The Mayo Clinic describes obesity as a complex disease involving an excessive amount of body fat. It is not just a cosmetic concern but a medical problem that comes with increased risks for other diseases and health problems like heart disease, diabetes, high-blood pressure, and certain cancers.
It adds that obesity may be due to inherited factors, together with environmental, personal diet and exercise choices.
Putting it bluntly, obesity is also about lifestyle choices.
The Philippines and around the world
At least one in three adults in the country is obese. This is a trend that has been increasing over time.
According to the National Nutritional Survey (NNS) by the Food and Nutrition Research Institute (FNRI) in 2016, the most number of obese young adults can be found in Luzon and this Is one of the highest in Asia-Pacific.
Perhaps because we are a rice-eating nation? Probably, but there are other countries that also consume rice and yet have lower rates of obesity.
On a global scale, obesity is already considered a pandemic where it has already tripled since 1975 and affects over 650 million adults worldwide. The World Health Organization (WHO) has already declared obesity as the largest global public health problem in adults, a more serious problem than malnutrition.
Though being overweight and obese have been part of many people for so many years, Dr. Rocio Medina, Vice President, Worldwide Nutrition Training of Herbalife, believes that there is a need to fight back because this has become a public health problem in the Philippines.
“The problem continues to increase through the years. Obesity as a disease brings a lot of health problems. It is not really just about body appearance, it’s not about how you look but how you feel.”
There are now a lot of challenges and obstacles, she said, because lots of things in our lifestyle have changed. “People used to exercise more but because of our need to work, we forget to establish a work-life balance. We really need to reverse this obesity pandemic by changing the way we eat.”
What can we do?
It is hard for one person to make a change. Everyone is needed—from the populace, institutions, health-care practitioners, businesses, even the media—to send the message and tools to help people change their lifestyle.
While the global pandemic brought about by Covid-19 forced a lot of changes upon us, Dr. Medina said it also brought some good changes. Highlighting the key findings of the Asia Pacific Diet Decision Survey 2020, she said that in the Philippines, one in two respondents changed their diet during the pandemic.
About 51 percent of respondents said they wanted to use the time at home to make positive change, 50 percent had time to research on healthier food, while 42 percent had time to cook more and learn new recipes as reasons for making dietary changes.
Also, eight in 10 consumers (82 percent) considered their health as their top motivator for eating healthier during the pandemic, followed by weight loss (51 percent) and cost efficiency (27 percent).
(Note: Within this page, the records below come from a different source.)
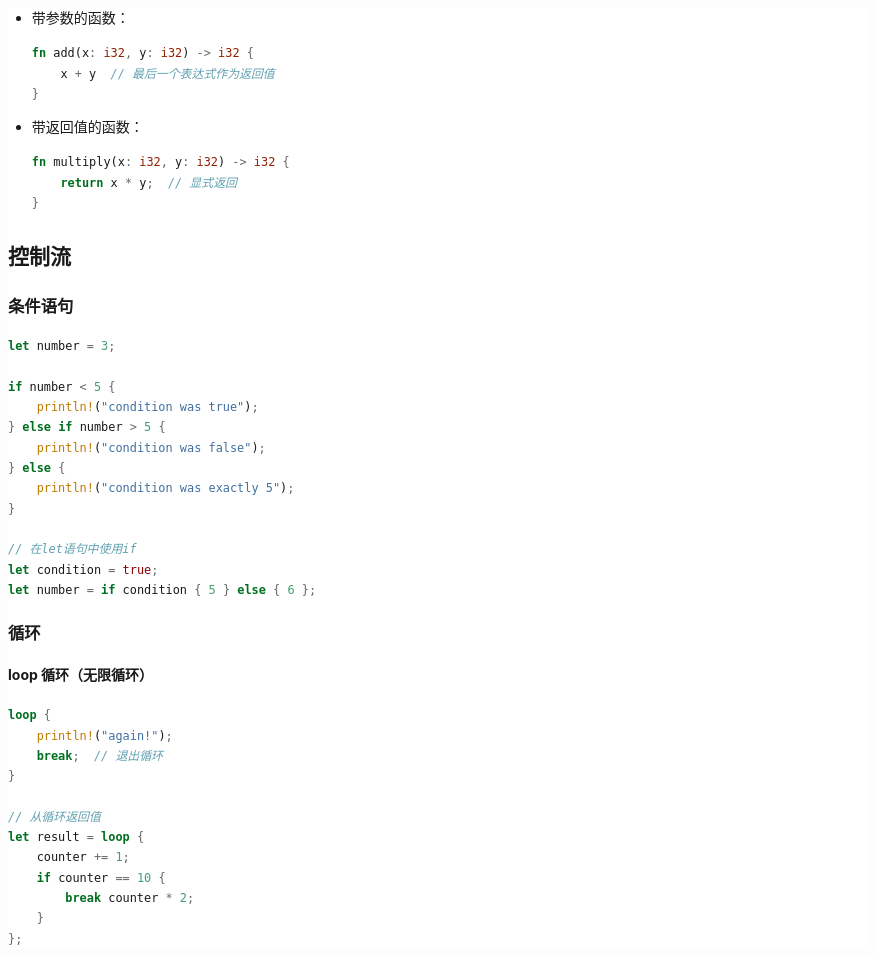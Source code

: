 - 带参数的函数：

  ```rust
  fn add(x: i32, y: i32) -> i32 {
      x + y  // 最后一个表达式作为返回值
  }
  ```

- 带返回值的函数：
  ```rust
  fn multiply(x: i32, y: i32) -> i32 {
      return x * y;  // 显式返回
  }
  ```

## 控制流

### 条件语句

```rust
let number = 3;

if number < 5 {
    println!("condition was true");
} else if number > 5 {
    println!("condition was false");
} else {
    println!("condition was exactly 5");
}

// 在let语句中使用if
let condition = true;
let number = if condition { 5 } else { 6 };
```

### 循环

#### loop 循环（无限循环）

```rust
loop {
    println!("again!");
    break;  // 退出循环
}

// 从循环返回值
let result = loop {
    counter += 1;
    if counter == 10 {
        break counter * 2;
    }
};
```
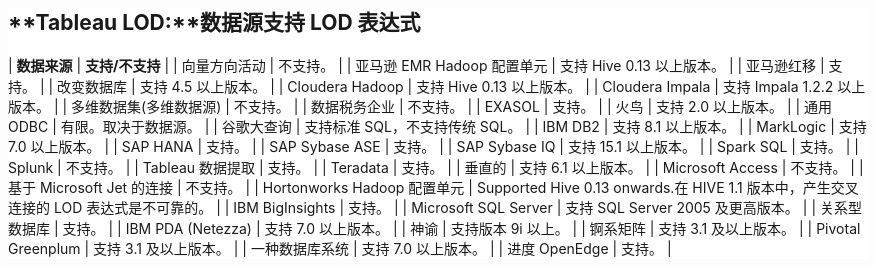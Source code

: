 ## **Tableau LOD:****数据源支持 LOD 表达式**

| **数据来源** | **支持/不支持** |
| 向量方向活动 | 不支持。 |
| 亚马逊 EMR Hadoop 配置单元 | 支持 Hive 0.13 以上版本。 |
| 亚马逊红移 | 支持。 |
| 改变数据库 | 支持 4.5 以上版本。 |
| Cloudera Hadoop | 支持 Hive 0.13 以上版本。 |
| Cloudera Impala | 支持 Impala 1.2.2 以上版本。 |
| 多维数据集(多维数据源) | 不支持。 |
| 数据税务企业 | 不支持。 |
| EXASOL | 支持。 |
| 火鸟 | 支持 2.0 以上版本。 |
| 通用 ODBC | 有限。取决于数据源。 |
| 谷歌大查询 | 支持标准 SQL，不支持传统 SQL。 |
| IBM DB2 | 支持 8.1 以上版本。 |
| MarkLogic | 支持 7.0 以上版本。 |
| SAP HANA | 支持。 |
| SAP Sybase ASE | 支持。 |
| SAP Sybase IQ | 支持 15.1 以上版本。 |
| Spark SQL | 支持。 |
| Splunk | 不支持。 |
| Tableau 数据提取 | 支持。 |
| Teradata | 支持。 |
| 垂直的 | 支持 6.1 以上版本。 |
| Microsoft Access | 不支持。 |
| 基于 Microsoft Jet 的连接 | 不支持。 |
| Hortonworks Hadoop 配置单元 | Supported Hive 0.13 onwards.在 HIVE 1.1 版本中，产生交叉连接的 LOD 表达式是不可靠的。 |
| IBM BigInsights | 支持。 |
| Microsoft SQL Server | 支持 SQL Server 2005 及更高版本。 |
| 关系型数据库 | 支持。 |
| IBM PDA (Netezza) | 支持 7.0 以上版本。 |
| 神谕 | 支持版本 9i 以上。 |
| 锕系矩阵 | 支持 3.1 及以上版本。 |
| Pivotal Greenplum | 支持 3.1 及以上版本。 |
| 一种数据库系统 | 支持 7.0 以上版本。 |
| 进度 OpenEdge | 支持。 |
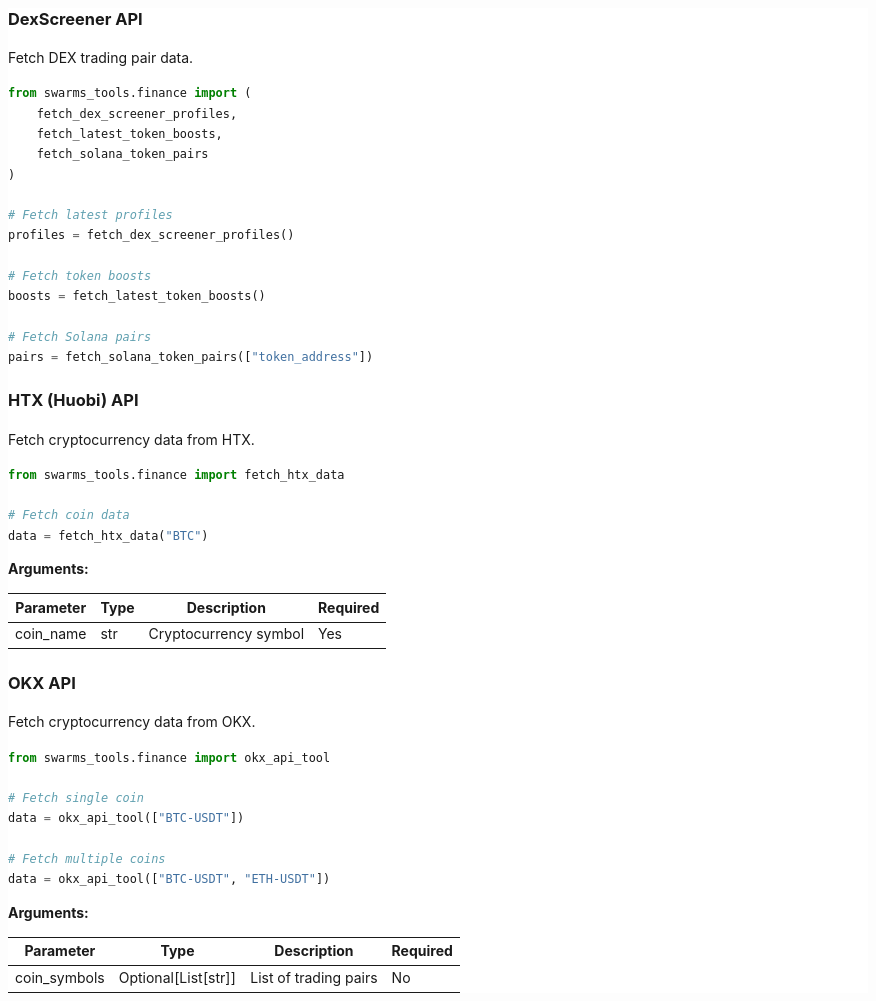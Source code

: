 ### DexScreener API

Fetch DEX trading pair data.

```python
from swarms_tools.finance import (
    fetch_dex_screener_profiles,
    fetch_latest_token_boosts,
    fetch_solana_token_pairs
)

# Fetch latest profiles
profiles = fetch_dex_screener_profiles()

# Fetch token boosts
boosts = fetch_latest_token_boosts()

# Fetch Solana pairs
pairs = fetch_solana_token_pairs(["token_address"])
```

### HTX (Huobi) API

Fetch cryptocurrency data from HTX.

```python
from swarms_tools.finance import fetch_htx_data

# Fetch coin data
data = fetch_htx_data("BTC")
```

**Arguments:**

| Parameter | Type | Description           | Required |
| --------- | ---- | --------------------- | -------- |
| coin_name | str  | Cryptocurrency symbol | Yes      |

### OKX API

Fetch cryptocurrency data from OKX.

```python
from swarms_tools.finance import okx_api_tool

# Fetch single coin
data = okx_api_tool(["BTC-USDT"])

# Fetch multiple coins
data = okx_api_tool(["BTC-USDT", "ETH-USDT"])
```

**Arguments:**

| Parameter    | Type                | Description           | Required |
| ------------ | ------------------- | --------------------- | -------- |
| coin_symbols | Optional[List[str]] | List of trading pairs | No       |
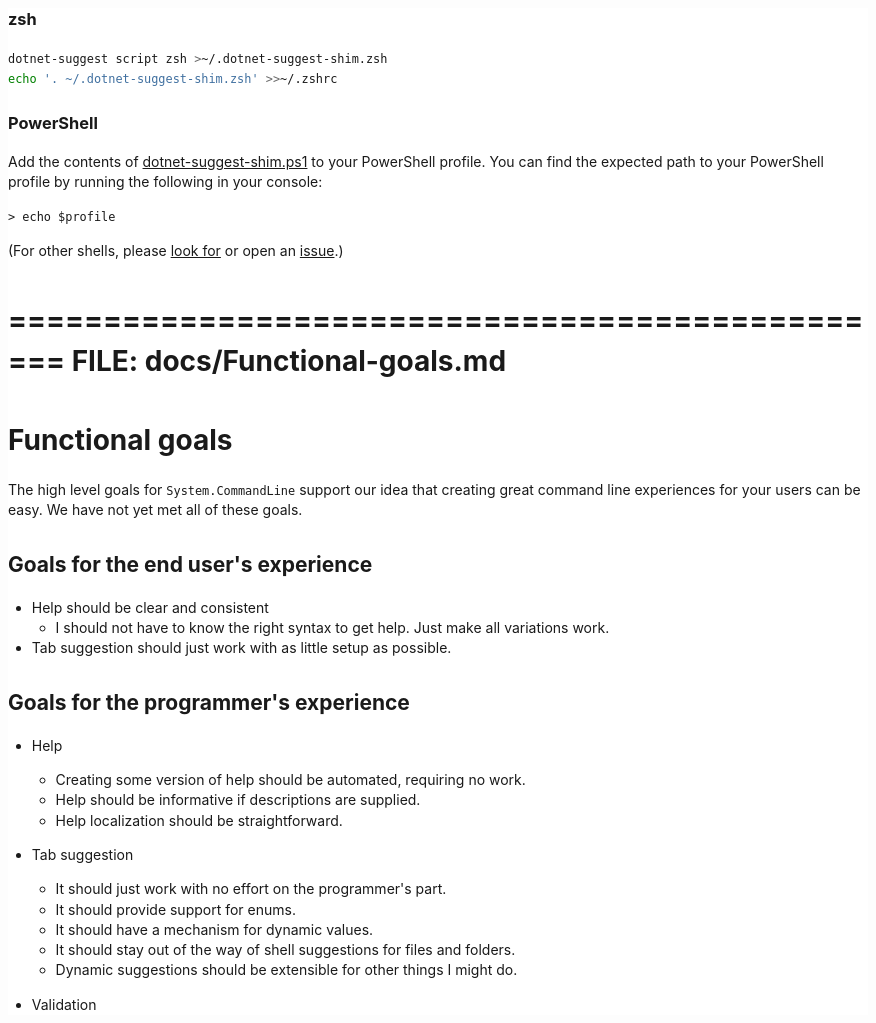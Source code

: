 ### zsh
```sh
dotnet-suggest script zsh >~/.dotnet-suggest-shim.zsh
echo '. ~/.dotnet-suggest-shim.zsh' >>~/.zshrc
```

### PowerShell

Add the contents of [dotnet-suggest-shim.ps1](https://github.com/dotnet/command-line-api/blob/master/src/System.CommandLine.Suggest/dotnet-suggest-shim.ps1) to your PowerShell profile. You can find the expected path to your PowerShell profile by running the following in your console:

```console
> echo $profile
```

(For other shells, please [look for](https://github.com/dotnet/command-line-api/issues?q=is%3Aissue+is%3Aopen+label%3A%22shell+suggestion%22) or open an [issue](https://github.com/dotnet/command-line-api/issues).)



================================================
FILE: docs/Functional-goals.md
================================================
# Functional goals

The high level goals for `System.CommandLine` support our idea that creating great command line experiences for your users can be easy. We have not yet met all of these goals.

## Goals for the end user's experience

* Help should be clear and consistent
  * I should not have to know the right syntax to get help. Just make all variations work.
* Tab suggestion should just work with as little setup as possible.

## Goals for the programmer's experience

* Help

  * Creating some version of help should be automated, requiring no work.
  * Help should be informative if descriptions are supplied.
  * Help localization should be straightforward.

* Tab suggestion

  * It should just work with no effort on the programmer's part.
  * It should provide support for enums.
  * It should have a mechanism for dynamic values.
  * It should stay out of the way of shell suggestions for files and folders.
  * Dynamic suggestions should be extensible for other things I might do.

* Validation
Eating healthier from now on
She suggests healthier eating options like learning to limit calories from added sugars and still enjoy the food and drinks we love. “Choosing a healthy eating pattern that is low in added sugars (sugars and syrups found in sodas, yogurts, candies, cereals and cookies or sugars added to coffee) have important health benefits.”
She cited the 2018-2020 Dietary Guidelines for Americans that recommend limiting calories from added sugars to no more than 10 percent each day. That is 200 calories, or about 12 teaspoons of sugar, for a 2,000-calorie diet. The average American gets 270 calories of added sugars daily, or about 17 teaspoons of sugar so changes need to be made.
To help improve body composition, Dr. Medina cited three factors, such as increased intake of high biological value protein like isolated soy protein, egg white, beef protein, fish and poultry, whey; decreased consumption of simple carbohydrates like white bread, white sugar, white rice, among others. Finally, to increase physical activity as much as possible, like strength training by two to three times a week, and resistance aerobic training by three to four times a week.
She also pointed to the consumption of nutrition shakes, high-protein and low-carb snacks, and hydration without the added sugars. When coming up with a reduced-calorie meal plan, Dr. Medina said to remember that it should be individualized (“there’s no best plan”), should include 500 to 700 Kcal daily deficit, should reflect personal and cultural preferences, and should include a variety of meal plans such as low-carb, low fat, high protein, Mediterranean, and meat replacement should be considered.